What you have to do =
Everything from the line that holds "3. Noisy-Student 실행" through the end of the data below should be output exactly, both ends included.

Provided material =
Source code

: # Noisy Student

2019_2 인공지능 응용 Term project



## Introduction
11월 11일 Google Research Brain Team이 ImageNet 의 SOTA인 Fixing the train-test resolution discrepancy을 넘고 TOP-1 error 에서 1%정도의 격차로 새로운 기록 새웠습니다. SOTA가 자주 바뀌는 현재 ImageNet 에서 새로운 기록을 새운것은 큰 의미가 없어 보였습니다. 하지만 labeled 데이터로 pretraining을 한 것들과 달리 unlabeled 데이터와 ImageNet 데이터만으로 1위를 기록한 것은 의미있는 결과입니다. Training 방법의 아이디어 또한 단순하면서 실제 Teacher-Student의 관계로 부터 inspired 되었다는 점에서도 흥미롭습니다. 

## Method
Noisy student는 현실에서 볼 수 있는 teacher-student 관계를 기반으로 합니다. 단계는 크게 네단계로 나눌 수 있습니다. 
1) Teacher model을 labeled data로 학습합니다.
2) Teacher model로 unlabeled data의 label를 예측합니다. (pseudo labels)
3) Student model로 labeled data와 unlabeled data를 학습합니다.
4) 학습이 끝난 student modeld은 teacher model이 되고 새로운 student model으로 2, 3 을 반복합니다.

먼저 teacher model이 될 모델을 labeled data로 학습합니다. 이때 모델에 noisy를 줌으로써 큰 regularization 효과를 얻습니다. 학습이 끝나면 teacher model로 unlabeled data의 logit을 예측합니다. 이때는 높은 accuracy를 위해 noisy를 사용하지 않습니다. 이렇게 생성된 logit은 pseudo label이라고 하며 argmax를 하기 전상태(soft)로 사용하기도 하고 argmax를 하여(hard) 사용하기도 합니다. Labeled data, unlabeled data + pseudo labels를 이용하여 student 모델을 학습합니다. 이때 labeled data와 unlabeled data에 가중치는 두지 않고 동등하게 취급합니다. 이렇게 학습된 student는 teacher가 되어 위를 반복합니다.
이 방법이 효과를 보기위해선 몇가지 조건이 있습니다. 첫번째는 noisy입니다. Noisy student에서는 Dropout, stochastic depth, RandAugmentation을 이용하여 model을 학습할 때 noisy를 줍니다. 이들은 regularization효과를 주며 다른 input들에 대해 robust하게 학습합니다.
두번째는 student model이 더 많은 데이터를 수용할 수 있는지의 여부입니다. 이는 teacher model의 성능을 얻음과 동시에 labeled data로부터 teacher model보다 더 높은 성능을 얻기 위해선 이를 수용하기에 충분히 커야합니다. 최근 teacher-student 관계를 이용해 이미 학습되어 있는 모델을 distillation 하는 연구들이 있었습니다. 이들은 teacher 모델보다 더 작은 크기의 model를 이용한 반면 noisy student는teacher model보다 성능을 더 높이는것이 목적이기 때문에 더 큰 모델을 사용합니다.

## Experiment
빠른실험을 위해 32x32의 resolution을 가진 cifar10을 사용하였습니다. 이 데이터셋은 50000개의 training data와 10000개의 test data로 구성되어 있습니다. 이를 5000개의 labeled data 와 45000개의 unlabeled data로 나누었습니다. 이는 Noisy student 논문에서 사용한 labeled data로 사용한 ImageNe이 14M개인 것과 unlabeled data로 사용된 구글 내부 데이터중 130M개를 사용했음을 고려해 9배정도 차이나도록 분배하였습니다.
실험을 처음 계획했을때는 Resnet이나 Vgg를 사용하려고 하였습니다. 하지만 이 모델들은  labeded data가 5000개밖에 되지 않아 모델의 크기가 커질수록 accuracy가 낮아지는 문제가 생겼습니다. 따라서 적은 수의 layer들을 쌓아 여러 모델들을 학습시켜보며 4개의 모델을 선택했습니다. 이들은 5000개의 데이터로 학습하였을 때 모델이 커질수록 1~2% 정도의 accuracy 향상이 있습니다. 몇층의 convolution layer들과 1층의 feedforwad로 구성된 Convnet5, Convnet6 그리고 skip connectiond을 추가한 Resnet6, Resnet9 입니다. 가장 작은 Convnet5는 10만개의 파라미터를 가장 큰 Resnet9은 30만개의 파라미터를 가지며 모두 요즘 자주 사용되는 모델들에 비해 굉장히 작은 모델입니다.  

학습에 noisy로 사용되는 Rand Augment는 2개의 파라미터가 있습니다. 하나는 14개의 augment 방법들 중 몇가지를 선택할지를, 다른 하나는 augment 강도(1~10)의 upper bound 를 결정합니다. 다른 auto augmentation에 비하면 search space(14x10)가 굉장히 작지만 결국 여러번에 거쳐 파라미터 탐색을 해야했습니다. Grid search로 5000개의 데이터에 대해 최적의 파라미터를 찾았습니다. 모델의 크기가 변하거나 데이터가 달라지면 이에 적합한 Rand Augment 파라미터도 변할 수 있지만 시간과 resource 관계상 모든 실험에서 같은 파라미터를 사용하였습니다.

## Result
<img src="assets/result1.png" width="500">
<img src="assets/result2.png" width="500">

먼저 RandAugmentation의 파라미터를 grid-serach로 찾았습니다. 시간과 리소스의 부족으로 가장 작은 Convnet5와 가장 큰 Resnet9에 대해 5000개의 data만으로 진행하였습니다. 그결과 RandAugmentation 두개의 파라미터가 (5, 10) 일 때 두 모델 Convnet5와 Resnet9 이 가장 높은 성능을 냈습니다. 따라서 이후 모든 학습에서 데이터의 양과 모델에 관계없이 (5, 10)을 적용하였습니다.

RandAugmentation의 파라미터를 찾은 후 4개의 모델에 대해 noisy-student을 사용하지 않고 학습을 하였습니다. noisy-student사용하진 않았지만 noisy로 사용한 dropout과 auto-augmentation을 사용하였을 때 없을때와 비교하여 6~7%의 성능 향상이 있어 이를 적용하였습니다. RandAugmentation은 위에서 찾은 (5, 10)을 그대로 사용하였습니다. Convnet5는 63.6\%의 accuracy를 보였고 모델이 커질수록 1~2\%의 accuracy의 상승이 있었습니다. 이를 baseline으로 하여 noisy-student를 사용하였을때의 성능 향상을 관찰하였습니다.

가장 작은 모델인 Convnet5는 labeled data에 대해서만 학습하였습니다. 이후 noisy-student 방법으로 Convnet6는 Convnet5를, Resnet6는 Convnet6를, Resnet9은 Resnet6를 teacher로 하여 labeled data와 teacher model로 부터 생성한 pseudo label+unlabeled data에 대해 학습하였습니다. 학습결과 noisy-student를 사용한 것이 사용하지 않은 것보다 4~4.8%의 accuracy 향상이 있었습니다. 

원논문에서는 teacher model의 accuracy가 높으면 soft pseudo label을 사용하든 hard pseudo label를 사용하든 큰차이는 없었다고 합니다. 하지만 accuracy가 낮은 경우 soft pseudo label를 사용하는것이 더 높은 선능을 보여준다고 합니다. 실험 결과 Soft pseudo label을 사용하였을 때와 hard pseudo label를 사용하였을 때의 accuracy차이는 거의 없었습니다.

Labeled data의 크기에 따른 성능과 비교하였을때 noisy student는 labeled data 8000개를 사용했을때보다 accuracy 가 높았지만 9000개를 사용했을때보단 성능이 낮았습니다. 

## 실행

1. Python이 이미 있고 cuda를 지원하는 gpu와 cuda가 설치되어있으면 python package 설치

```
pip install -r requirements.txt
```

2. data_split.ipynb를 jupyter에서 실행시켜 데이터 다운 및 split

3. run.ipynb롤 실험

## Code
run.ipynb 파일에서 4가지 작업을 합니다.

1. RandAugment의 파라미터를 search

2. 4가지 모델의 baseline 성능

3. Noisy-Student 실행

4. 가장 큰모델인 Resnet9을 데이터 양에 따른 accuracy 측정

Completed task =
3. Noisy-Student 실행

4. 가장 큰모델인 Resnet9을 데이터 양에 따른 accuracy 측정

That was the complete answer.